El proyecto de Ley de Servicios de Comunicación Audiovisual enviado al Parlamento por el Poder Ejecutivo es extenso y perfectible, pero uno de sus grandes méritos es el de plantear que la cuestión sea ubicada en un marco doctrinario moderno. En ese sentido corresponde destacar una idea que a muchos les puede parecer obvia, pero que aún afronta resistencias: no están en juego sólo las libertades de quienes conducen ciertas empresas dedicadas a la comunicación, y no se trata sólo de regular las relaciones entre tales empresas y el Estado. Esos aspectos del asunto son importantes, pero resulta crucial que también sea tenido en cuenta el derecho de acceder a informaciones y opiniones de todas las demás personas; y que se regulen, del modo que parezca más conveniente para la calidad de la democracia, las interacciones entre muchos y muy diversos actores, que en su enorme mayoría no son dueños de empresas ni gobernantes.
Además, la complejidad del escenario está determinada en gran medida por el hecho de que muchos de los medios de comunicación más potentes operan en un espacio acotado.

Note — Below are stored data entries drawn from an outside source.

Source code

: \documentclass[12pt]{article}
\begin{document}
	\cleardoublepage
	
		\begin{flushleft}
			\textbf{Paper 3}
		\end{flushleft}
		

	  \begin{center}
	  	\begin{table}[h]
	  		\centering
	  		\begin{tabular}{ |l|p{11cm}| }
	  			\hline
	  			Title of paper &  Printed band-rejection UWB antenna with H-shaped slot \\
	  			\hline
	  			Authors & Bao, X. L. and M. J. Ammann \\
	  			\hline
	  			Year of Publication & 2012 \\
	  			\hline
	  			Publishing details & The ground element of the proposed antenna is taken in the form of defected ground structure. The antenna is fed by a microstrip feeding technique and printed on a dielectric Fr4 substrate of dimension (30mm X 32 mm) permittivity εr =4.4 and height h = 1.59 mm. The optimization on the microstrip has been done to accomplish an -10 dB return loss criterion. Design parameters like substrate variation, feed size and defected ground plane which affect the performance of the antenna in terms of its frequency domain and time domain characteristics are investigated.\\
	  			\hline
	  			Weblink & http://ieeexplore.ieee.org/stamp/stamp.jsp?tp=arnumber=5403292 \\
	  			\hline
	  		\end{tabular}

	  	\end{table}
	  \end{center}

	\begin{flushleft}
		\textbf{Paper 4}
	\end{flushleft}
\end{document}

En el mundo de la transmisión digital hay más lugar, pero sigue siendo lugar para pocos: por lo tanto, es necesario buscar soluciones con la intención de que las herramientas en manos de una minoría les sean útiles a todos. Y eso exige diseñar con sumo cuidado las reglas de juego, evitando muchos males posibles. No sólo los del control estatal arbitrario, sino también los del manejo privado irresponsable o mediocre, y también, entre otros, los derivados de pactos entre el Estado y las empresas en perjuicio de la mayoría de la población, e incluso los que surgen cuando algunos grupos de presión logran, aunque sea en nombre de causas nobles, una incidencia privilegiada en la definición de las normas generales.
Asumir esas premisas es la base de algunos aspectos centrales del proyecto, como la limitación de la cantidad de medios que puede poseer un solo operador; la apertura a la existencia de medios comunitarios; la concesión del uso de frecuencias a partir de propuestas evaluables y por plazos determinados; la protección de los derechos de la infancia y de diversas minorías; el resguardo de la producción nacional; la limitación cuantitativa y cualitativa de la emisión de publicidad; o la creación de una defensoría de la audiencia.
Es cierto que, en algunos aspectos, el proyecto deja sabor a poco. Por ejemplo, al no profundizar acerca de las diferencias entre las empresas y los periodistas que trabajan para ellas, dejando espacio para el discurso de quienes, desde las primeras, invocan los derechos de los segundos para resistirse a cualquier forma de regulación, pero en la realidad suelen coartar el ejercicio libre y digno del periodismo, por acción y omisión, mucho más que las instituciones estatales. En todo caso, eso nos remite a otras batallas que deberán librarse, pero no le quita valor a la iniciativa presentada. Hacía mucho que el comienzo se hacía esperar.